Regular Expressions for the Rest of Us

By  on  

Sooner or later you'll run across a regular expression. With their cryptic syntax, confusing documentation and massive learning curve, most developers settle for copying and pasting them from StackOverflow and hoping they work. But what if you could decode regular expressions and harness their power? In this article, I'll show you why you should take a second look at regular expressions, and how you can use them in the real world.

Why Regular Expressions?

Why bother with regular expressions at all? Why should you care?

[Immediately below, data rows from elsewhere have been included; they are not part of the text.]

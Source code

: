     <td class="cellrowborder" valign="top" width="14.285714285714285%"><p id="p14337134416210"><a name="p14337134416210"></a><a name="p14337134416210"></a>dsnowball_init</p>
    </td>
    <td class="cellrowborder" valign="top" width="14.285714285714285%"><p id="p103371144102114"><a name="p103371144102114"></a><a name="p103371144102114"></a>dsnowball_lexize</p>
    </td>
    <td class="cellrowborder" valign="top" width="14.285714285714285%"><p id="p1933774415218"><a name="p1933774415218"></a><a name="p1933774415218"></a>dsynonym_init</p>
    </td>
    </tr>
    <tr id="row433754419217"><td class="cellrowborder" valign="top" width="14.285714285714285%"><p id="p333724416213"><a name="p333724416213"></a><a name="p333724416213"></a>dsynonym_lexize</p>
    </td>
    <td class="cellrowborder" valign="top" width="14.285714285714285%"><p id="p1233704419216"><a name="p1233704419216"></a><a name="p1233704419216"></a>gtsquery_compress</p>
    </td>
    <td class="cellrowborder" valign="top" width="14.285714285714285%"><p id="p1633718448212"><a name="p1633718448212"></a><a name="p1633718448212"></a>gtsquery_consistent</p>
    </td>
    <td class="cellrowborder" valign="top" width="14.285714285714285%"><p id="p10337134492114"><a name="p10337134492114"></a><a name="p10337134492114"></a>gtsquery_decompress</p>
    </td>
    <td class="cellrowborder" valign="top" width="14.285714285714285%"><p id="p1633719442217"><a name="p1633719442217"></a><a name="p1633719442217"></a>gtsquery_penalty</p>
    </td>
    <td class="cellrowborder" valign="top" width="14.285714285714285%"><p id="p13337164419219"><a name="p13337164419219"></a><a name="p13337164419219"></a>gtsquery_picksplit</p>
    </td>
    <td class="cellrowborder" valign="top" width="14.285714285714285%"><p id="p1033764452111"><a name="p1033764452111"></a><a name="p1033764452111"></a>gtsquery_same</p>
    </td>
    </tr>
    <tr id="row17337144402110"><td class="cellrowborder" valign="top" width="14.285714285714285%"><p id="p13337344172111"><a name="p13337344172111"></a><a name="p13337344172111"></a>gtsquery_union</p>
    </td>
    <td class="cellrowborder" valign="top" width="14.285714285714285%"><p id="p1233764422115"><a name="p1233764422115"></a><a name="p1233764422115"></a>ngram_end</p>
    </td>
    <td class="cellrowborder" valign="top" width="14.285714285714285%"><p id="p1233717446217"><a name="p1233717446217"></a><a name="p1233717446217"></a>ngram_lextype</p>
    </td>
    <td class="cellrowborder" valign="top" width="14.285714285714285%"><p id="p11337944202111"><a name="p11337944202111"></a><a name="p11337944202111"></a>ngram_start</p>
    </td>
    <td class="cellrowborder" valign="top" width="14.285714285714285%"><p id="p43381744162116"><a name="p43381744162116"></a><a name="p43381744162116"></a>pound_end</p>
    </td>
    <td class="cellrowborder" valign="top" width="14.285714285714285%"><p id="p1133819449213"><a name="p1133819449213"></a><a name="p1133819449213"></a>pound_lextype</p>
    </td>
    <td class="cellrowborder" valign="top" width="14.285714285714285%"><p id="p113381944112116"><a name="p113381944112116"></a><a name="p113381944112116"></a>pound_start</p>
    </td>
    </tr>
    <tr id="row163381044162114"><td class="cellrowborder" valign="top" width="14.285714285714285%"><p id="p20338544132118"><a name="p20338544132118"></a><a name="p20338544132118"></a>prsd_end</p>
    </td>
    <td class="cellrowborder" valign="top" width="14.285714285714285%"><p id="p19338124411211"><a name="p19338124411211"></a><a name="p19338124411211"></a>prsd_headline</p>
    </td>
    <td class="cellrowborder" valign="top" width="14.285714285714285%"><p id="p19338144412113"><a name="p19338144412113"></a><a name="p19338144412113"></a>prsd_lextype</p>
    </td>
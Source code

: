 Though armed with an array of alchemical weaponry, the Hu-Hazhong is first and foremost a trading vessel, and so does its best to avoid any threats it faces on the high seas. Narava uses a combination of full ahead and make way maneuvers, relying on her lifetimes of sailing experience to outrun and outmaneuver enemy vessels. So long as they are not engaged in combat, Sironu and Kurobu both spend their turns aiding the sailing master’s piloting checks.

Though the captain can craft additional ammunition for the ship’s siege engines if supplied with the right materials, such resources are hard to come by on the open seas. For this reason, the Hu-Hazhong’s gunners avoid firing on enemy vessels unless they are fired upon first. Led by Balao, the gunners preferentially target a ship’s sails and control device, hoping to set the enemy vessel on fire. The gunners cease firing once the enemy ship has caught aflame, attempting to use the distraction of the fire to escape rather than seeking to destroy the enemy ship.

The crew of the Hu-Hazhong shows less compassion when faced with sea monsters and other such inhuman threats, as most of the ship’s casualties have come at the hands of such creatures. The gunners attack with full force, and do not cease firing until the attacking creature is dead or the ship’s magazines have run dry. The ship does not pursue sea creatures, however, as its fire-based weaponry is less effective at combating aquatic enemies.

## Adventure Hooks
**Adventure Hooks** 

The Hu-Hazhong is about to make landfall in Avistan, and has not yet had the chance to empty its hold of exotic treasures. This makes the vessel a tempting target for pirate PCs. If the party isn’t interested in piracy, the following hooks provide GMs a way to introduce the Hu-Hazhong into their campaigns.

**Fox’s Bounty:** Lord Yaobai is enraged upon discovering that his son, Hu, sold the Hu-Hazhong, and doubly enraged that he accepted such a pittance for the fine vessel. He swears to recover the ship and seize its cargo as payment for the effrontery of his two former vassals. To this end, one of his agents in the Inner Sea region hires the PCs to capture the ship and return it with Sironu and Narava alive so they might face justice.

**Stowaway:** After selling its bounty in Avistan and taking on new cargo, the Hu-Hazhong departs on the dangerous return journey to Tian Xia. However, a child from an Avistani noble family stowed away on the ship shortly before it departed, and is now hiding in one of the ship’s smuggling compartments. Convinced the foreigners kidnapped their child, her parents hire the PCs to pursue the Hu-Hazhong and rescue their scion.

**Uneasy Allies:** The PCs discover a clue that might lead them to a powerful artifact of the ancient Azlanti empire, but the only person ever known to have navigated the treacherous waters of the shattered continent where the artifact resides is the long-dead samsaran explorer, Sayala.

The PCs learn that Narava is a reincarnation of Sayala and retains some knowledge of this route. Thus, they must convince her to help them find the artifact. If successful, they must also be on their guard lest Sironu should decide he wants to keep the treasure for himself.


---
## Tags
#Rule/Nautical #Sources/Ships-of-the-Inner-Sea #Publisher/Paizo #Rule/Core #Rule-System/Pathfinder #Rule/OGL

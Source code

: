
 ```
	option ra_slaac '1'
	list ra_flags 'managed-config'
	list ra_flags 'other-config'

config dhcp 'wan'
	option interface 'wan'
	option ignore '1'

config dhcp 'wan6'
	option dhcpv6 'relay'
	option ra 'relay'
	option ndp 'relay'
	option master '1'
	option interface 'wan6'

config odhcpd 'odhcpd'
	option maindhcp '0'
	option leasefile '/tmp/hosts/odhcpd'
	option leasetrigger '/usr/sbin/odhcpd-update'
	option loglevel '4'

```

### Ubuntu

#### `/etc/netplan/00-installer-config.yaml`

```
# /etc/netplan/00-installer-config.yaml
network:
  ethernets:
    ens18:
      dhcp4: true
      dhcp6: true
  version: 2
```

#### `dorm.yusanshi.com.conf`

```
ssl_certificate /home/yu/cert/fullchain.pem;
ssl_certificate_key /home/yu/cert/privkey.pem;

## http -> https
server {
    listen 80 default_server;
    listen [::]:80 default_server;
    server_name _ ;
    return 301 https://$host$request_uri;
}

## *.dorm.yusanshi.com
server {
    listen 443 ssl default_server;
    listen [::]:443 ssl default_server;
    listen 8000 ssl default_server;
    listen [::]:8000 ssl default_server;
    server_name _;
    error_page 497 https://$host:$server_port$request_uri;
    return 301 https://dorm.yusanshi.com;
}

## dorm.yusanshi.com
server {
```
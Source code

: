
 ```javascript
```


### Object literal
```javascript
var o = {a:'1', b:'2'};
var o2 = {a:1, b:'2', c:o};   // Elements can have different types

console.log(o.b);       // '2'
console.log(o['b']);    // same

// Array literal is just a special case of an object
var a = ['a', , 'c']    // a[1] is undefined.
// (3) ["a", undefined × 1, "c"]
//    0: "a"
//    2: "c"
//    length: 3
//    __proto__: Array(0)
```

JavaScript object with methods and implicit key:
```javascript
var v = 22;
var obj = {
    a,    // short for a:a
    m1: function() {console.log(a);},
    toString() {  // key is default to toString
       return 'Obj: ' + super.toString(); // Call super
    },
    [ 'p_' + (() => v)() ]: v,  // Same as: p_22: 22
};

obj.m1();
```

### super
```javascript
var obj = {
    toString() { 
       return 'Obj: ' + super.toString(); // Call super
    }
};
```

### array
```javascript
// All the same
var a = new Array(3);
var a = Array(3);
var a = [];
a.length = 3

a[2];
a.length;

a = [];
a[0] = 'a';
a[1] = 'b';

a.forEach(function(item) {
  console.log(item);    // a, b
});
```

  • Matching: Regular expressions are great at determining if a string matches some format, such as a phone number, email or credit card number.
  • Replacement: Regular expressions make it easy to find and replace patterns in a string. For example, text.replace(/\s+/g, " ") replaces all chunks of whitespace in text, such as " \n\t ", with a single space.
  • Extraction: It's easy to extract pieces of information from a pattern with regular expressions. For example, name.matches(/^(Mr|Ms|Mrs|Dr)\.?\s/i)[1] extracts a person's title from a string, such as "Mr" from "Mr. Schropp".
  • Portability: Almost every major language has a regular expression library. The syntax is mostly standardized, so you don't have to worry about relearning regexes when you switch languages.
  • Coding: When writing code, you can use regular expressions to search through files with tools such as find and replace in Atom or ack in the command line.
  • Clear and Concise: If you're comfortable with regular expressions, you can perform some pretty tricky operations with a very small amount of code.
  • Fame and Glory: Regular expressions will give you superpowers.

How to Write Regular Expressions

The best way to learn regular expressions is by using an example. Let's say you're building a web page with a phone number input. Because you're a rockstar developer, you decide to display a checkmark when the phone number is valid and an X when it's invalid.

See the Pen Regular Expression Demo by Landon Schropp (@LandonSchropp) on CodePen.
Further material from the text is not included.